Affiliate Tracking Software  is used to track the referral, endorsement or recommendation made by one person or company to buy products or services from another person or company. Tracking is necessary to manage and reward or compensate the participants of an affiliate marketing group of participants or affiliate networks. The original concept comes from Affinity marketing. The participants that agree to promote or be promoted are called "affiliates". Those that promote and recommend are called "marketers" and the ones that have the products or services that are promoted are called "advertisers".

The affiliate tracking software can be self-hosted or operate in a cloud. Regardless of that, trackers record page views and clicks of advertising material (banners, clicks, etc.), while also recording conversions, i.e. events that are deemed valuable by the marketers.

Several online businesses create affiliate networks to manage affiliates that promote their products and services. Affiliate platforms are companies that intermediate and manage both marketers and advertisers, operating as a broker.

Tracked actions 
The core of affiliate marketing software is tracking the various aspects of a given action, that are commonly categorized in eight types:
 CPC (Cost per click)
 CPA (Cost per acquisition)
 CPM (Cost per impression)
 CPS (Cost per sale)
 CPI (Cost per install)
 CPL (Cost Per Lead)
 CPV (Cost Per Visitor)
 CPO (Cost Per Order)

Tracking refers to user-client IP detection, browser detection, marketer's affiliate referral and advertiser's completed transaction.

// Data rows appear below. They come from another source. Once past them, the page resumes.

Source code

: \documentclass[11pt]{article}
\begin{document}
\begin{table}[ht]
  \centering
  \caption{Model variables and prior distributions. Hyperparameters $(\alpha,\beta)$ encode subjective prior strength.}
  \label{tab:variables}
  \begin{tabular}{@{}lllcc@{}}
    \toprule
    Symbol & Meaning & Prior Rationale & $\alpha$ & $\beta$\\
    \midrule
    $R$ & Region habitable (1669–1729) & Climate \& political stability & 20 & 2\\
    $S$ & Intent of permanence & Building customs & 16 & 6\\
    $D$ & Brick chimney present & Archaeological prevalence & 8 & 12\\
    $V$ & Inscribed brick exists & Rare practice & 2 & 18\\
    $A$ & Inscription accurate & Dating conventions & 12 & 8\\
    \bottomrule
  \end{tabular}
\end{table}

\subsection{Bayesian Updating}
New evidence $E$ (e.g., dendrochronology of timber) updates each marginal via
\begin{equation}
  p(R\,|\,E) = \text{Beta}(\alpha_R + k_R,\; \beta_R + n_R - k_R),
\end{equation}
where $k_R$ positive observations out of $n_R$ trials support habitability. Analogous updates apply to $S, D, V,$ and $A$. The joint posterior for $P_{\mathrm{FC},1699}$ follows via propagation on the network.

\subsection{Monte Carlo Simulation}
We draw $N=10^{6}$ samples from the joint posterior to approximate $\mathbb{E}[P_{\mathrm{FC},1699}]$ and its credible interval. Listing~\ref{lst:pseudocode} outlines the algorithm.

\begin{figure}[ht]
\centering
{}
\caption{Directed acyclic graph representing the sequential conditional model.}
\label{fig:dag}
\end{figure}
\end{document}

The main feature of affiliate marketing software is consolidation of data that allows marketers and advertisers to perform various marketing optimization techniques.

Although affinity marketing refers to marketing to persons sharing the same interests, the derived affiliate networks is closely related to sales channels and sales campaigns paying sales commissions, the reason why a solid and reliable software is required to prevent fraud and provide security and privacy for the parties involved in the transactions.

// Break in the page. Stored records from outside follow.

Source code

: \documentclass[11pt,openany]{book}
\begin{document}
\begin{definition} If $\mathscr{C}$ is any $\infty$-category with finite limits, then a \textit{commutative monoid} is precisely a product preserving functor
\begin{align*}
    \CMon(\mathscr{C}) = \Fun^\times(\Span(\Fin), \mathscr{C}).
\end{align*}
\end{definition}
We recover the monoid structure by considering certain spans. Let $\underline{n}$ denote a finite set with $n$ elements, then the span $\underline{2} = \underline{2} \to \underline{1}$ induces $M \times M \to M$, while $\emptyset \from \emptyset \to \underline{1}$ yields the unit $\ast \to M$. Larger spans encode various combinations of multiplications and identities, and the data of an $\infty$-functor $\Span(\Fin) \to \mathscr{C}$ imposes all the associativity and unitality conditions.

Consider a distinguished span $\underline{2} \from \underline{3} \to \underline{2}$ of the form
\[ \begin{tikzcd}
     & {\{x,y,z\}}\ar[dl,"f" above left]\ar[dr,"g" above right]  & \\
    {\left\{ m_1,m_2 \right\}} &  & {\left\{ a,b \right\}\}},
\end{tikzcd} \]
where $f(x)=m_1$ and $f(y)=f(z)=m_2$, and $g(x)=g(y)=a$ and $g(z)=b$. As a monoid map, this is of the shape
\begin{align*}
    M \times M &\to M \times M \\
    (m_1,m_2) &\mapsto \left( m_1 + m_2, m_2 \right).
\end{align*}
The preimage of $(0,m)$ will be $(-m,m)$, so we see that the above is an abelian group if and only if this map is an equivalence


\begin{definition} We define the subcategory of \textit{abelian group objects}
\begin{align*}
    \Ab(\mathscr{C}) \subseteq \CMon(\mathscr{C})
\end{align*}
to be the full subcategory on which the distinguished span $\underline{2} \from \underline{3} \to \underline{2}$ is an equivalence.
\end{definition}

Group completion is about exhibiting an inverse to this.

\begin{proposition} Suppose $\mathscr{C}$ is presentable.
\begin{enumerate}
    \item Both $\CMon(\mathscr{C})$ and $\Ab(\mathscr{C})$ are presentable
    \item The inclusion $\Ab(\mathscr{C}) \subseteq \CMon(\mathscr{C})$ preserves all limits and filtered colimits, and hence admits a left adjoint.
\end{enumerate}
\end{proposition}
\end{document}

Affiliate tracking and conversion attribution 
While affiliate tracking is a key component of any affiliate tracking software, it is usually closely tied to conversion attribution models such as "first click" or "last click" attribution. "In fact, regardless of your marketing activity, tracking a conversion has no real value unless you can attribute it to the traffic source, keyword and campaign that brought the user in the first place.

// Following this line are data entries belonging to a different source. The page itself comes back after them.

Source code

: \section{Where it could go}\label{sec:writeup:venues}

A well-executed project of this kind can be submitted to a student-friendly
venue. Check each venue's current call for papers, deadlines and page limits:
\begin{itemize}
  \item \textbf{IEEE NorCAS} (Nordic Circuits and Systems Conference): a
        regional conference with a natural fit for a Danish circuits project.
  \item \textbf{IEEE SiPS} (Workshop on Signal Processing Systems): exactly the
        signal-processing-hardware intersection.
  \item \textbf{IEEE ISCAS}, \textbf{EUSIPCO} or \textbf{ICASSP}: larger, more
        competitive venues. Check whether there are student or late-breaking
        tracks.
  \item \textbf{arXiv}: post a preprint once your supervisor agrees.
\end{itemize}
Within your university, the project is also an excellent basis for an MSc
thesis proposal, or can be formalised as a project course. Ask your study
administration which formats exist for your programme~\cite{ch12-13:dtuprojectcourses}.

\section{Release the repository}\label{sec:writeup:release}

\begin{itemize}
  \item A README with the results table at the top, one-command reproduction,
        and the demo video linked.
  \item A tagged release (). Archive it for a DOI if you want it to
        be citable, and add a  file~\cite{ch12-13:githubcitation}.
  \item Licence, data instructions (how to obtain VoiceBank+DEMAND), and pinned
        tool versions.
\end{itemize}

The attribution model applies a business rule that credits a tracked conversion to the first or last affiliate that referred the visitor to the merchant's website.

Affiliate tracking software features 
 Generating Tracking Codes: Tracking of all clicks and leads require a special unique URL which contains the affiliate id and perhaps the campaign number, that is parsed to the advertiser's site and then associated with a user cookie to identify landing page, visit date, expire date, user identification and related sales closing information. These tracking URLs are also called as tracking codes. The software can generate a code, token or shortened URL, or can track by affiliate name. However, on January 14 Google announced that it would stop supporting 3-rd party cookies in 2 years. It caused the rise in popularity of (cookie-less and direct tracking methods) as reliable and safe alternatives for 3-rd party cookies-based methods.
 Tracking Time and Location: Tracking time and location of impression, click, lead and sale, usually gathered from user cookies, sent back from the advertiser's server site to the tracking software server for consolidation.
 Tracking Source: Not just the location source, as previously cited, source also refers to web page originating the URL link (blog article for instance) and source type (banner, keyword, search, chatbot or other),  that gives both marketers and advertisers the information to improve context and maximize click-through ratios (how many times are required to show a banner to have someone click on it) and sales conversion (how many clicks are required to have someone buy the referred product/service).
 Tracking Affiliate: Identify volume and effectiveness. Volume in traffic and effectiveness is how successful the affiliate is in selling (or making money for the network).
 Fraud Detection: The need of fraud detection has increased with the expansion of affiliate marketing industry and the availability of IP changing software, chatbots that can simulate clicks and purchases, and even hacking to inject data into the software database to inflate affiliate credits and ratios.
 Tracking GEO, ISP, Browser, Device, OS, IP etc.
Server-side tracking: Because affiliate marketers refer visitors from their own website to a merchant website, and since cross domain tracking is blocked by browser tracking preventions, affiliate tracking software provide server to server tracking methods. Server to server tracking methods (also called Postback URL tracking) allow the affiliate tracking software to receive notifications when a conversion is being triggered by the merchant.